> **Exercise brief**
Only the lines that contain the string "enjoy" belong in the answer; pull them from the records.

> **Supplied material**

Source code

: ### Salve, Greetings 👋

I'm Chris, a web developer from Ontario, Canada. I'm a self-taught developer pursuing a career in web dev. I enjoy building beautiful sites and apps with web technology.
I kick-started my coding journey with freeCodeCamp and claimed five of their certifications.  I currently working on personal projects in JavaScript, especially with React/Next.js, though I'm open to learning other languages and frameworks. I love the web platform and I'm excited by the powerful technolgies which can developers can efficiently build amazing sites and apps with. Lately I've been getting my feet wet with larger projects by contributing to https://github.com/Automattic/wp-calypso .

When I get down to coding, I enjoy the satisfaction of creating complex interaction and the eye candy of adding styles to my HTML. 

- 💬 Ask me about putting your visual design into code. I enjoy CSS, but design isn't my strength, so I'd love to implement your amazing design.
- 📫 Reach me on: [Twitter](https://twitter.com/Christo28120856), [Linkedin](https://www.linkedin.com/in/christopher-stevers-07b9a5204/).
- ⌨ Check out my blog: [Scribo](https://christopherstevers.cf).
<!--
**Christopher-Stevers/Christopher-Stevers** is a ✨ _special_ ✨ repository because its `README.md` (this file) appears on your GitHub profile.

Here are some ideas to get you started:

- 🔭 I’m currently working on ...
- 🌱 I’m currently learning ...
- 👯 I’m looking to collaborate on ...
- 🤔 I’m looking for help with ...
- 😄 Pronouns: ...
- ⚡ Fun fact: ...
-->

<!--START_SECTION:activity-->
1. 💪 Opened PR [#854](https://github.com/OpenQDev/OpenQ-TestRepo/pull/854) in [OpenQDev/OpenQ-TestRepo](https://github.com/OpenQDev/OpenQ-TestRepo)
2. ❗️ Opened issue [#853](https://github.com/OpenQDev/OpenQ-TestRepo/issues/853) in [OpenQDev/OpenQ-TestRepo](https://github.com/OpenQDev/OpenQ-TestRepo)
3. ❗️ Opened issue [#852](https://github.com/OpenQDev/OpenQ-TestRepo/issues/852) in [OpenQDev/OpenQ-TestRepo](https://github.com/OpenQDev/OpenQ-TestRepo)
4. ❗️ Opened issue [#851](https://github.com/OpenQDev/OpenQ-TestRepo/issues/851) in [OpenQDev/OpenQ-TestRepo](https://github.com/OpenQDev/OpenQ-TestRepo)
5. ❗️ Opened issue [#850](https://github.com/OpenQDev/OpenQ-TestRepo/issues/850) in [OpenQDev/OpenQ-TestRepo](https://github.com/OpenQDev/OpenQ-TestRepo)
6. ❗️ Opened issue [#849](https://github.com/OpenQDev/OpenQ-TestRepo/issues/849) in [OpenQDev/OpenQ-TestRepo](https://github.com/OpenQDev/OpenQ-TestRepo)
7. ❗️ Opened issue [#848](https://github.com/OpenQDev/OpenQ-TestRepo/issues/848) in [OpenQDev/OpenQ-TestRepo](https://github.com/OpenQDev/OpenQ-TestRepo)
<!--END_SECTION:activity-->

> **Answer for this exercise**
I'm Chris, a web developer from Ontario, Canada. I'm a self-taught developer pursuing a career in web dev. I enjoy building beautiful sites and apps with web technology.
When I get down to coding, I enjoy the satisfaction of creating complex interaction and the eye candy of adding styles to my HTML. 
- 💬 Ask me about putting your visual design into code. I enjoy CSS, but design isn't my strength, so I'd love to implement your amazing design.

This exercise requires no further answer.